Despite the author’s criticism of the plus lens method, I think both that and the fine print method could be effective in improving sight.   Though I wonder if the fine print might even be superior.   Granted, the fine print is not always an option, for example when I am looking at images on the computer I will need the plus.   But for text, fine print might be the way to go.   

At the very least, I would argue that we need to go back to our natural roots as much as possible and use our eyes in the same way that our ancestors did.   I believe that if vision improvement is indeed possible (which I very much hope to be so) than we need to utilize our eyes correctly.   

Overall, I would assume that some of these methods might be effective, others not so much.   None of them hurt, at the very least.   The only ones I would argue against putting into practice is sunning, simply because looking into the sunlight can do more harm than good.   Also, palming can prove to be time consuming.    As a whole though, these exercises can at the very least be of good supplement.   Curious all of your thoughts, once more.   
Title: Re: "Vision Without Glasses"
Post by: Alex_Myopic on May 23, 2015, 03:03:30 PM
It's a good book. I did the exercises years ago. But I find plus lenses, active focus and astigmatic mirror much more efficient.
About sunning, I still believe is beneficial and do it once per week when the sun is about to set. I do it with my eyes closed and sometimes I roll them and even palm (too dark) and not palm but still eyelids closed (too much light) in order to irritate the retina. You can even look a few second NOT at the sun but at the horizon just below the sun or blink at the sun (the last one is a little dangerous).
Bates said it decades ago and now
"The stimulation of macula is a good idea. It’s better to use low-level laser therapy (LLLT, i.e. cold laser).

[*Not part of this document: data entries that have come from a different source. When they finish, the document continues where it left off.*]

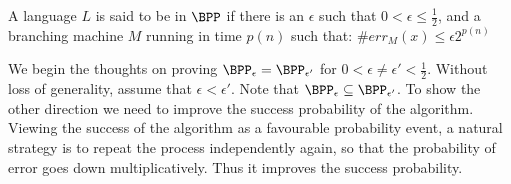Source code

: \begin{definition}[BPP]
A language $L$ is said to be in $\BPP$ if there is an $\epsilon$ such
that $0 < \epsilon \le \frac{1}{2}$, and a branching machine $M$
running in time $p(n)$ such that: $\#err_M(x) \le \epsilon2^{p(n)}$
\end{definition}

We begin the thoughts on proving $\BPP_\epsilon = \BPP_{\epsilon'}$
for $0 < \epsilon \ne \epsilon' < \frac{1}{2}$. Without loss of
generality, assume that $\epsilon < \epsilon'$.  Note that
$\BPP_\epsilon \subseteq \BPP_{\epsilon'}$. To show the other
direction we need to improve the success probability of the
algorithm. Viewing the success of the algorithm as a favourable
probability event, a natural strategy is to repeat the process
independently again, so that the probability of error goes down
multiplicatively. Thus it improves the success probability.


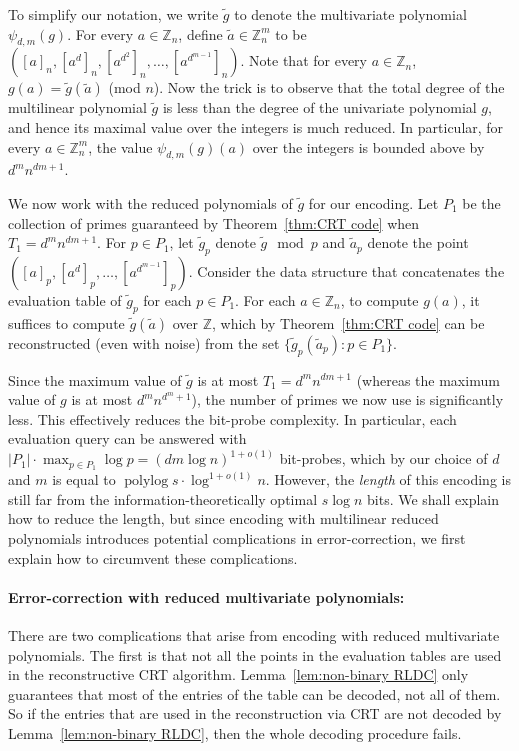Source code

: \documentclass[11pt,english]{article}
\theoremstyle{definition}
\theoremstyle{remark}
\newcommand{\Z}{\mathbb{Z}}
\newcommand{\polylog}{\operatorname{polylog} }
\begin{document}
To simplify our notation, we write $\tilde{g}$ to denote the multivariate
polynomial $\psi_{d,m}(g)$. For every $a\in\Z_{n}$, define $\tilde{a}\in\Z_{n}^{m}$
to be $([a]_{n},[a^{d}]_{n},[a^{d^{2}}]_{n},\ldots,[a^{d^{m-1}}]_{n})$.
Note that for every $a\in\Z_{n}$, $g(a)=\tilde{g}(\tilde{a})$ (mod $n$). Now
the trick is to observe that the total degree of the multilinear polynomial
$\tilde{g}$ is less than the degree of the univariate polynomial $g$,
and hence its maximal value over the integers is much reduced.
In particular, for every $a\in\Z_{n}^{m}$, the value $\psi_{d,m}(g)(a)$
over the integers is bounded above by $d^{m}n^{dm+1}$.

We now work with the reduced polynomials of $\tilde{g}$ for our encoding.
Let $P_{1}$ be the collection of primes guaranteed by Theorem~\ref{thm:CRT code}
when $T_{1}=d^{m}n^{dm+1}$. For $p\in P_{1}$, let $\tilde{g}_{p}$
denote $\tilde{g}\mod p$ and $\tilde{a}_{p}$ denote the point $([a]_{p},[a^{d}]_{p},\ldots,[a^{d^{m-1}}]_{p})$.
Consider the data structure that concatenates the evaluation table
of $\tilde{g}_{p}$ for each $p\in P_{1}$. For each $a\in\Z_{n}$,
to compute $g(a)$, it suffices to compute $\tilde{g}(\tilde{a})$
over $\Z$, which by Theorem~\ref{thm:CRT code} can be reconstructed
(even with noise) from the set $\{\tilde{g}_{p}(\tilde{a}_{p}):p\in P_{1}\}$. 

Since the maximum value of $\tilde{g}$ is at most $T_{1}=d^{m}n^{dm+1}$
(whereas the maximum value of $g$ is at most $d^{m}n^{d^{m}+1}$),
the number of primes we now use is significantly less. This effectively
reduces the bit-probe complexity. In particular, each evaluation query
can be answered with $|P_{1}|\cdot\max_{p\in P_{1}}\log p=(dm\log n)^{1+o(1)}$
bit-probes, which by our choice of $d$ and $m$ is equal to $\polylog s\cdot\log^{1+o(1)}n$.
However, the \emph{length} of this encoding is still far from the information-theoretically
optimal $s\log n$ bits. We shall explain how to reduce the length,
but since encoding with multilinear reduced polynomials introduces
potential complications in error-correction, we first explain how
to circumvent these complications.

\paragraph{\textbf{Error-correction with reduced multivariate polynomials:}}

There are two complications that arise from encoding with reduced
multivariate polynomials. The first is that not all the points in
the evaluation tables are used in the reconstructive CRT algorithm.
Lemma~\ref{lem:non-binary RLDC} only guarantees that most of the
entries of the table can be decoded, not all of them. So if the entries
that are used in the reconstruction via CRT are not decoded by Lemma~\ref{lem:non-binary RLDC},
then the whole decoding procedure fails. 
\end{document}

Link: LLLT led to a significant improvement in visual acuity in adolescent and adult patients with amblyopia caused by ametropia or strabismus."

"the area of the macula was irradiated through the conjunctiva "
Title: Re: "Vision Without Glasses"
Post by: Kabuto on May 24, 2015, 12:01:56 AM
I suppose the greatest question I have after all this is whether or not reading fine print is as effective as using the plus.   It seems to have the same effect on the eyes overall (with the objective of bringing blurred objects into focus) without the extra strain.

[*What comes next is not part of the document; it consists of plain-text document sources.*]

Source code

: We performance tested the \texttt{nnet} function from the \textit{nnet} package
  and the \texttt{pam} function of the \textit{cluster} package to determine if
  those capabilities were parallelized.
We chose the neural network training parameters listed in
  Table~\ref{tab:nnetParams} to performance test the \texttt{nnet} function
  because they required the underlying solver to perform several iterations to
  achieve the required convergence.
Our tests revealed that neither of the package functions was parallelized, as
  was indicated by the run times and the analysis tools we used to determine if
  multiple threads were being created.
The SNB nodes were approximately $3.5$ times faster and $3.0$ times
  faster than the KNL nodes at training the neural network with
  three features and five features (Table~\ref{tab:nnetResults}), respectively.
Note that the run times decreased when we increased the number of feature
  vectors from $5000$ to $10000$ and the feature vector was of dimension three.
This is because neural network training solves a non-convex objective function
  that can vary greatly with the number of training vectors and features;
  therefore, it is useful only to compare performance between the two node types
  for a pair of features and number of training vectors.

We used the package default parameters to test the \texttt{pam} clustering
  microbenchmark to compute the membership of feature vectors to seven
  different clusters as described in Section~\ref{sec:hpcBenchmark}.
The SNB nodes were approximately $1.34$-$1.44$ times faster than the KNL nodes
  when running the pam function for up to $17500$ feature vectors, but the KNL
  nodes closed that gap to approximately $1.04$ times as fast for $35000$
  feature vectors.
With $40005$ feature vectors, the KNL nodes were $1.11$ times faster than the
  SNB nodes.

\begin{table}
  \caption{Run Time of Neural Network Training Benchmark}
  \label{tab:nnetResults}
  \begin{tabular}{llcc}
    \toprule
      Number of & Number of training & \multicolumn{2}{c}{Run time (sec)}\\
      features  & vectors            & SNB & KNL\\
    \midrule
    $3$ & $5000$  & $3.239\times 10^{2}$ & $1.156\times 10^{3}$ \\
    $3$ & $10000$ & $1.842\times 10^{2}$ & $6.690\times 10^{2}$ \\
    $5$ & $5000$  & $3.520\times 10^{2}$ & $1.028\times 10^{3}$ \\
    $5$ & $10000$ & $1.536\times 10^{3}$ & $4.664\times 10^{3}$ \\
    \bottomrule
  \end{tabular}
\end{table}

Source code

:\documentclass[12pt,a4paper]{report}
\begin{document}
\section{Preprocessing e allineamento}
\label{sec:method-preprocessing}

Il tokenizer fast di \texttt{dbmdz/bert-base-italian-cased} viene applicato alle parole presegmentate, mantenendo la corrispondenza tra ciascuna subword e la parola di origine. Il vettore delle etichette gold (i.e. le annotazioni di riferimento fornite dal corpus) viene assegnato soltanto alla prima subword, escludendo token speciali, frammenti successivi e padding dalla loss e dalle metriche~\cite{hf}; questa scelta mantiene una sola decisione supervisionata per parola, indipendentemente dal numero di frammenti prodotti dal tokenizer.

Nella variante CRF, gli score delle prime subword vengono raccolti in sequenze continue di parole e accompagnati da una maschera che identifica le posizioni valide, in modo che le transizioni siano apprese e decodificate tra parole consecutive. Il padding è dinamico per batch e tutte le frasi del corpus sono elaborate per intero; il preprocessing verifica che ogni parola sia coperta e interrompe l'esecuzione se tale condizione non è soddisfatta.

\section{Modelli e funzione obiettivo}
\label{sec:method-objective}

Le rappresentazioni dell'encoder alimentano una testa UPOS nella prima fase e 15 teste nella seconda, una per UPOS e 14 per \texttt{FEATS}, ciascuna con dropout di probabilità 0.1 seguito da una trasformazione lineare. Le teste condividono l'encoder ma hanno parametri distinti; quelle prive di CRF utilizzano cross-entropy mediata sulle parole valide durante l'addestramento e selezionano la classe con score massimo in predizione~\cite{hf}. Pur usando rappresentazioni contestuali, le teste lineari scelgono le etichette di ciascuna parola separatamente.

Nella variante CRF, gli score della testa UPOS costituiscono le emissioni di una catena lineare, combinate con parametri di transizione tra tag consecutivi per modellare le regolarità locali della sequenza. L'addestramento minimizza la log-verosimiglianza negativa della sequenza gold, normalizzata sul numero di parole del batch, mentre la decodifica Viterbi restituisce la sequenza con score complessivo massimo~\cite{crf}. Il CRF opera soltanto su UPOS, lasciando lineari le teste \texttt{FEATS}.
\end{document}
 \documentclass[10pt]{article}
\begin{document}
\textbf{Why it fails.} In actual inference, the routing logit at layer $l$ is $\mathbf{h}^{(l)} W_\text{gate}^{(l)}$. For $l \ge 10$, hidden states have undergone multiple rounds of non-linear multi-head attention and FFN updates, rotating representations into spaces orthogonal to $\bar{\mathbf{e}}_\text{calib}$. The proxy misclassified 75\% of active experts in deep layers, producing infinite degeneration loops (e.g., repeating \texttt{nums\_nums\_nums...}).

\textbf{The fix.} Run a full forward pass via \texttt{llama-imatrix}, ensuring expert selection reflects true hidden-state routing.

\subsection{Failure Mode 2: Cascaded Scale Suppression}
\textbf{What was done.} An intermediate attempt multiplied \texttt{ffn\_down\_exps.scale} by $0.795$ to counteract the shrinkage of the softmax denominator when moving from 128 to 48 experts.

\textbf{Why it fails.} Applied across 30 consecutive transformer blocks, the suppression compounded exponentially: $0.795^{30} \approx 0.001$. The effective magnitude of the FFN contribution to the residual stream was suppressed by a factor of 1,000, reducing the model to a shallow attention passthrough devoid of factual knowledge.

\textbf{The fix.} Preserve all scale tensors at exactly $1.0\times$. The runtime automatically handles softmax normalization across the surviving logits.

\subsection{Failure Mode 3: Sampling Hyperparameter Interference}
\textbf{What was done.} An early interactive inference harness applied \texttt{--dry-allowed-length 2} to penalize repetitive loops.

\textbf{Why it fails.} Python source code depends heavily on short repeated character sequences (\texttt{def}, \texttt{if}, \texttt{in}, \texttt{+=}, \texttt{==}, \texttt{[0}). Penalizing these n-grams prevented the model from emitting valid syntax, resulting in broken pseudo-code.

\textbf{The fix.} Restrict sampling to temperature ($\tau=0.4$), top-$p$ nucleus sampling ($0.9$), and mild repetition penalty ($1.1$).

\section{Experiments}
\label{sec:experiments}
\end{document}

I'm happy to put all the effort I need in if results will come eventually (even if it were to take a year...)
Title: Re: "Vision Without Glasses"
Post by: Alex_Myopic on May 24, 2015, 03:11:59 AM
I believe reading fine print without glasses is good for presbyopia. If you read fine print at the edge of blur there must be some good point of focus clearing but the degree of accommodation is high and can contribute to myopia while with plus is zero.
Title: Re: "Vision Without Glasses"
Post by: Blue Eyes on May 25, 2015, 09:31:12 AM
I haven't read that book but here's my take on things after working on this for quite a few years now.

I noticed your list doesn't include any stretches which is a central part of my routine.  I combine the stretches with shifting and  breathing and then blinking,  I find this a very power combination and may follow up with palming to cool down the eyes as they may be burning.  I am aiming for tears as to me this is a positive sign and can feel and sometime even see tension  being released.

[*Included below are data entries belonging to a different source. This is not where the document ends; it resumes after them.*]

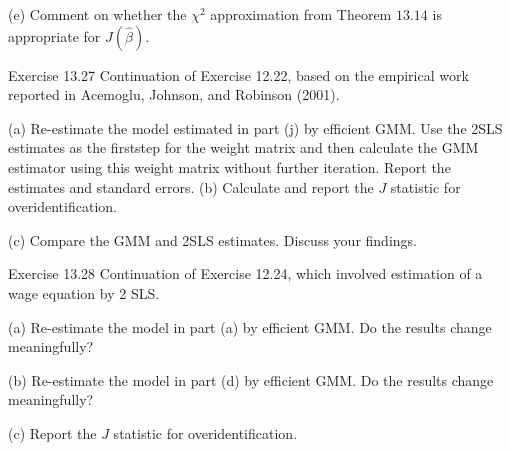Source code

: \documentclass[10pt]{article}
\begin{document}
(e) Comment on whether the $\chi^{2}$ approximation from Theorem $13.14$ is appropriate for $J(\widehat{\beta})$.

Exercise 13.27 Continuation of Exercise 12.22, based on the empirical work reported in Acemoglu, Johnson, and Robinson (2001).

(a) Re-estimate the model estimated in part (j) by efficient GMM. Use the 2SLS estimates as the firststep for the weight matrix and then calculate the GMM estimator using this weight matrix without further iteration. Report the estimates and standard errors. (b) Calculate and report the $J$ statistic for overidentification.

(c) Compare the GMM and 2SLS estimates. Discuss your findings.

Exercise 13.28 Continuation of Exercise 12.24, which involved estimation of a wage equation by 2 SLS.

(a) Re-estimate the model in part (a) by efficient GMM. Do the results change meaningfully?

(b) Re-estimate the model in part (d) by efficient GMM. Do the results change meaningfully?

(c) Report the $J$ statistic for overidentification.
\end{document}
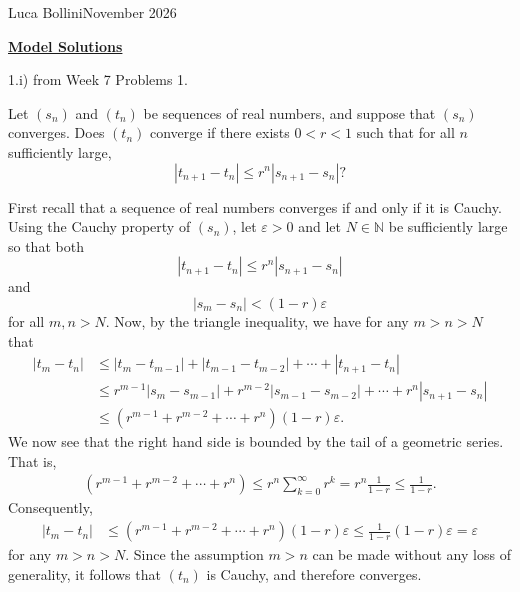\documentclass[12pt,a4paper]{article}
\newcommand{\thetitle}{Model Solutions}
\newcommand{\theauthor}{Luca Bollini}
\newcommand{\thedate}{November 2026}
\newcommand{\N}{\mathbb{N}}
\newcommand{\eps}{\varepsilon}
\begin{document}

\vspace{2mm}
{\sc  \theauthor}\hfill{\sc \thedate}

\vspace{3mm}

\begin{center}
{\large \textbf {\underline{\thetitle}}}
\end{center}

\vspace{3mm}

1.i) from Week 7 Problems 1.

\begin{questionbox}
    Let $(s_n)$ and $(t_n)$ be sequences of real numbers, and suppose that $(s_n)$ converges. Does $(t_n)$ converge if there exists $0<r<1$ such that for all $n$ sufficiently large,
    \[
    |t_{n+1}-t_{n}| \leq r^n|s_{n+1}-s_n|\text{?}
    \]
\end{questionbox}

First recall that a sequence of real numbers converges if and only if it is Cauchy. Using the Cauchy property of $(s_n)$, let $\eps>0$ and let $N\in\N$ be sufficiently large so that both
\[
|t_{n+1}-t_{n}| \leq r^n|s_{n+1}-s_n|
\]
and
\[
|s_{m}-s_n|<(1-r)\eps
\]
for all $m,n>N$. Now, by the triangle inequality, we have for any $m>n>N$ that
\begin{align*}
    |t_{m}-t_{n}| &\leq |t_{m}-t_{m-1}|+|t_{m-1}-t_{m-2}|+\cdots+|t_{n+1}-t_{n}|\\
    &\leq r^{m-1}|s_{m}-s_{m-1}|+r^{m-2}|s_{m-1}-s_{m-2}|+\cdots+r^n|s_{n+1}-s_{n}|\\
    &\leq (r^{m-1}+r^{m-2}+\cdots+r^n)(1-r)\eps.
\end{align*}
We now see that the right hand side is bounded by the tail of a geometric series. That is,
\begin{align*}
    (r^{m-1}+r^{m-2}+\cdots+r^n)\leq r^n\sum_{k=0}^\infty r^k = r^n\frac{1}{1-r}\leq \frac{1}{1-r}.
\end{align*}
Consequently,
\begin{align*}
    |t_{m}-t_{n}| &\leq (r^{m-1}+r^{m-2}+\cdots+r^n)(1-r)\eps\leq \frac{1}{1-r}(1-r)\eps = \eps
\end{align*}
for any $m>n>N$. Since the assumption $m>n$ can be made without any loss of generality, it follows that $(t_n)$ is Cauchy, and therefore converges.
\end{document}
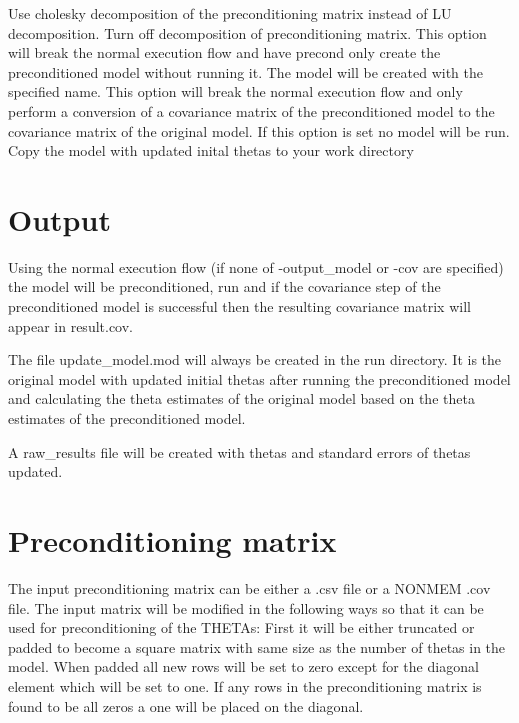 \begin{optionlist}
Use cholesky decomposition of the preconditioning matrix instead of LU decomposition.
Turn off decomposition of preconditioning matrix.
This option will break the normal execution flow and have precond only create the preconditioned model without running it.
The model will be created with the specified name.
This option will break the normal execution flow and only perform a conversion of a covariance matrix of the preconditioned model to the covariance matrix of the original model.
If this option is set no model will be run.
Copy the model with updated inital thetas to your work directory
\end{optionlist}

\section{Output}

Using the normal execution flow (if none of -output\_model or -cov are specified) the model will be preconditioned, run and if the covariance step of the preconditioned model is successful then the resulting covariance matrix will appear in result.cov.

The file update\_model.mod will always be created in the run directory. It is the original model with updated initial thetas after
running the preconditioned model and calculating the theta estimates of the original model based on the theta estimates of the preconditioned model.

A raw\_results file will be created with thetas and standard errors of thetas updated. 

\section{Preconditioning matrix}

The input preconditioning matrix can be either a .csv file or a NONMEM .cov file. The input matrix will be modified in the following ways so that it can be used for preconditioning of the THETAs:
First it will be either truncated or padded to become a square matrix with same size as the number of thetas in the model.
When padded all new rows will be set to zero except for the diagonal element which will be set to one. If any rows in the preconditioning matrix is found
to be all zeros a one will be placed on the diagonal.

I do a conscious type of  breathing which to me is key as if   I just breath normally nothing happens but when I apply a Ujjayi breathing which I learnt from Yoga then you can feel healing energy being applied to those stretched out muscles.

This is quite an advanced technique and is something that I have worked out myself and have not read in a book.

So as far as which method to focus on I would suggest to experiment.